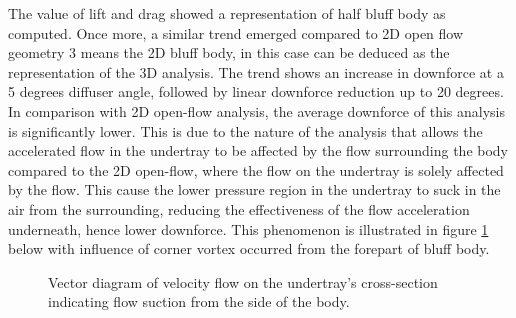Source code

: \noindent The value of lift and drag showed a representation of half bluff body as computed. Once more, a similar trend emerged compared to 2D open flow geometry 3 means the 2D bluff body, in this case can be deduced as the representation of the 3D analysis.  The trend shows an increase in downforce at a 5 degrees diffuser angle, followed by linear downforce reduction up to 20 degrees.  In comparison with 2D open-flow analysis, the average downforce of this analysis is significantly lower. This is due to the nature of the analysis that allows the accelerated flow in the undertray to be affected by the flow surrounding the body compared to the 2D open-flow, where the flow on the undertray is solely affected by the flow. This cause the lower pressure region in the undertray to suck in the air from the surrounding,  reducing the effectiveness of the flow acceleration underneath, hence lower downforce. This phenomenon is illustrated in figure \ref{fig:Vector_suction_diagram} below with influence of corner vortex occurred from the forepart of bluff body. 

\begin{figure}[!htb]
    \centering
    \noindent{}
    \caption{Vector diagram of velocity flow on the undertray's cross-section indicating flow suction from the side of the body.}
    \label{fig:Vector_suction_diagram}
\end{figure}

#####

== Task description ==
Copy the records exactly as they appear, leaving every picture out.

== Exercise response ==
Source code

: \noindent The value of lift and drag showed a representation of half bluff body as computed. Once more, a similar trend emerged compared to 2D open flow geometry 3 means the 2D bluff body, in this case can be deduced as the representation of the 3D analysis.  The trend shows an increase in downforce at a 5 degrees diffuser angle, followed by linear downforce reduction up to 20 degrees.  In comparison with 2D open-flow analysis, the average downforce of this analysis is significantly lower. This is due to the nature of the analysis that allows the accelerated flow in the undertray to be affected by the flow surrounding the body compared to the 2D open-flow, where the flow on the undertray is solely affected by the flow. This cause the lower pressure region in the undertray to suck in the air from the surrounding,  reducing the effectiveness of the flow acceleration underneath, hence lower downforce. This phenomenon is illustrated in figure \ref{fig:Vector_suction_diagram} below with influence of corner vortex occurred from the forepart of bluff body. 

\begin{figure}[!htb]
    \centering
    \noindent{}
    \caption{Vector diagram of velocity flow on the undertray's cross-section indicating flow suction from the side of the body.}
    \label{fig:Vector_suction_diagram}
\end{figure}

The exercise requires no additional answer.